### Records for this exercise
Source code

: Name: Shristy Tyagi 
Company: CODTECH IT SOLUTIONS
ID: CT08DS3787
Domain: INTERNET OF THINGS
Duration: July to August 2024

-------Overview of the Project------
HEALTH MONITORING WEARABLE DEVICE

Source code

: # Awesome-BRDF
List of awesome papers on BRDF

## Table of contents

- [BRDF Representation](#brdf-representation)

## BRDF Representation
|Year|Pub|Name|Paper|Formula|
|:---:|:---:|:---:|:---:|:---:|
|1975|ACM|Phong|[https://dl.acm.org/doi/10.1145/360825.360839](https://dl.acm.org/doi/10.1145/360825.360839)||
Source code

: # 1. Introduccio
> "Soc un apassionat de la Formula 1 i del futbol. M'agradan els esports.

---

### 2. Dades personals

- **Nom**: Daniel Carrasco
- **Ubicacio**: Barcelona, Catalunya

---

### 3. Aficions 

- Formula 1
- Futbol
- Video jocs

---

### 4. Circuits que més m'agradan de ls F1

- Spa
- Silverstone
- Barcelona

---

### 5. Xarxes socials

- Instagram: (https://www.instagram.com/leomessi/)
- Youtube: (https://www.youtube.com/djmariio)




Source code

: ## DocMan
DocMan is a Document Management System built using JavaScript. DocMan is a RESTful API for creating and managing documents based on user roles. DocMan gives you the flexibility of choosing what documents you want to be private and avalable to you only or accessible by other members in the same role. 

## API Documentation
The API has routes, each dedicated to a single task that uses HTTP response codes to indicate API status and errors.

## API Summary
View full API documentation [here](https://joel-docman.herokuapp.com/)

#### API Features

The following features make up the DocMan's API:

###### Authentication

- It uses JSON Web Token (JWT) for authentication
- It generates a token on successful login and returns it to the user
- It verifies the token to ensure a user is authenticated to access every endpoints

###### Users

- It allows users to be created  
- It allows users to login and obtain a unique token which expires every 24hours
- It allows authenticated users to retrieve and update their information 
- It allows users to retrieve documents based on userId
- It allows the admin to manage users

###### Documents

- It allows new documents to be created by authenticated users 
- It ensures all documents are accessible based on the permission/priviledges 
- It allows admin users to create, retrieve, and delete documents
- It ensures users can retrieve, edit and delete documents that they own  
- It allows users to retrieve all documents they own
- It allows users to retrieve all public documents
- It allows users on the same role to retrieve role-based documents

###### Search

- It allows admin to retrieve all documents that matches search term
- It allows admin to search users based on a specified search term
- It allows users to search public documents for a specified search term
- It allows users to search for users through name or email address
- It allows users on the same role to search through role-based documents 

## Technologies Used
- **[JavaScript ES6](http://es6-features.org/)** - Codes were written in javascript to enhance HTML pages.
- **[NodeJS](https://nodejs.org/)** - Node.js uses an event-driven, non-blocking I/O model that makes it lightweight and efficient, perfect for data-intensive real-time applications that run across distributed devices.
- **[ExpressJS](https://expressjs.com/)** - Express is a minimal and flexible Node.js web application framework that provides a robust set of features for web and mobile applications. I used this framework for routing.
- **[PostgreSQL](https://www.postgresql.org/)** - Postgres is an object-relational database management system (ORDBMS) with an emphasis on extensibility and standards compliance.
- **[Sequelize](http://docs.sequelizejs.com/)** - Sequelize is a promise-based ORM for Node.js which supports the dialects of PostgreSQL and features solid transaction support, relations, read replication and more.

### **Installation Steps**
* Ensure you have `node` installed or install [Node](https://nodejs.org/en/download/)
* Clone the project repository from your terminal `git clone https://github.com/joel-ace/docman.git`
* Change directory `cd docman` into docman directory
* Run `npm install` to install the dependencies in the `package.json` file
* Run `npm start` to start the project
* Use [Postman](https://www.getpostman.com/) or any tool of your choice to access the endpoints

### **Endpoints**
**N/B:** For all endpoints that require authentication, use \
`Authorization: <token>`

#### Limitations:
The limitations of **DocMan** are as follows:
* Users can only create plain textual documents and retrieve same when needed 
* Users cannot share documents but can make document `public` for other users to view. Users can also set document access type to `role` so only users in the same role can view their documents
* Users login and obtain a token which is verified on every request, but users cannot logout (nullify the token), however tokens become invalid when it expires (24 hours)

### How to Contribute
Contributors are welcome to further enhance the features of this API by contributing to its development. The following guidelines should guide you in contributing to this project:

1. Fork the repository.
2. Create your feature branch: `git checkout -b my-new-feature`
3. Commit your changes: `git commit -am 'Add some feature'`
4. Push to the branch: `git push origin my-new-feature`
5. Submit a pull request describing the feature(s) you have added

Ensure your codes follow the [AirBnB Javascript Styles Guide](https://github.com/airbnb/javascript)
...
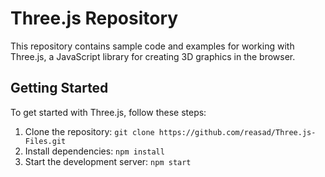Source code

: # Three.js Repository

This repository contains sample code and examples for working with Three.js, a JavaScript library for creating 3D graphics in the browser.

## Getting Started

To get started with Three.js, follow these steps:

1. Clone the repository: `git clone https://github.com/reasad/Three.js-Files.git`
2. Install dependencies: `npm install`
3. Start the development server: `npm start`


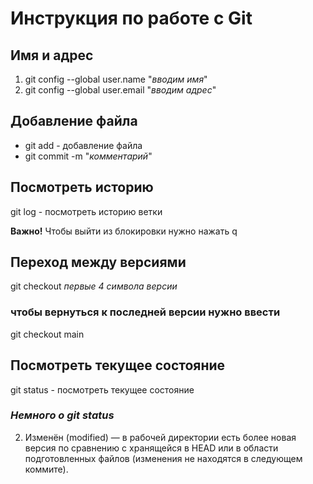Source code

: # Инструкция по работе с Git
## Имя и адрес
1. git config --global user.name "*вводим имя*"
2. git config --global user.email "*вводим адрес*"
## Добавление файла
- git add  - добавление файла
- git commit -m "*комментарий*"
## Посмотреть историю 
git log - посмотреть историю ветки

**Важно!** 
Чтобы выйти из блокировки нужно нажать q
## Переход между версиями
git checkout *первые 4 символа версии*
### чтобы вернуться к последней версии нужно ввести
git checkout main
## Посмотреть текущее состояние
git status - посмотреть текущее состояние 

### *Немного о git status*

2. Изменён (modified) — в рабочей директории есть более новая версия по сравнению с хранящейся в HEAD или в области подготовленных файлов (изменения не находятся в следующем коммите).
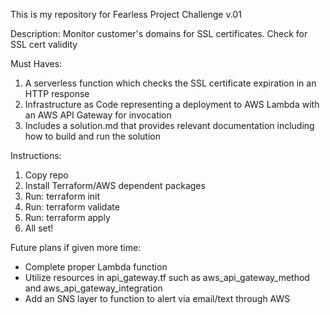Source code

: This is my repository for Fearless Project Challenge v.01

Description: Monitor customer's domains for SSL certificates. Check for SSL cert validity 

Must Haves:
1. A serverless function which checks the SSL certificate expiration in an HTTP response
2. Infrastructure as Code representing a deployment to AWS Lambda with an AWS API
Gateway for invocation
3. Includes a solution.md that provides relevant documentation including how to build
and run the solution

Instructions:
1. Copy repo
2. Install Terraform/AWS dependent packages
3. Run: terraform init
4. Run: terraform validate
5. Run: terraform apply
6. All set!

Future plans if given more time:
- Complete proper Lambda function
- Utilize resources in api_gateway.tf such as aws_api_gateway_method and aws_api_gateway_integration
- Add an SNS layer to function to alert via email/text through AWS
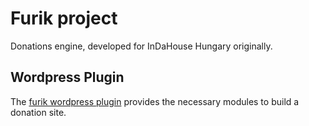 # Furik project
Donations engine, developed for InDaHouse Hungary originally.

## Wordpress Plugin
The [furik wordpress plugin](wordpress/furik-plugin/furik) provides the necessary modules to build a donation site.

### Task
In the material, find each line with the word "agradan" and list it.

### Finished exercise
> "Soc un apassionat de la Formula 1 i del futbol. M'agradan els esports.
### 4. Circuits que més m'agradan de ls F1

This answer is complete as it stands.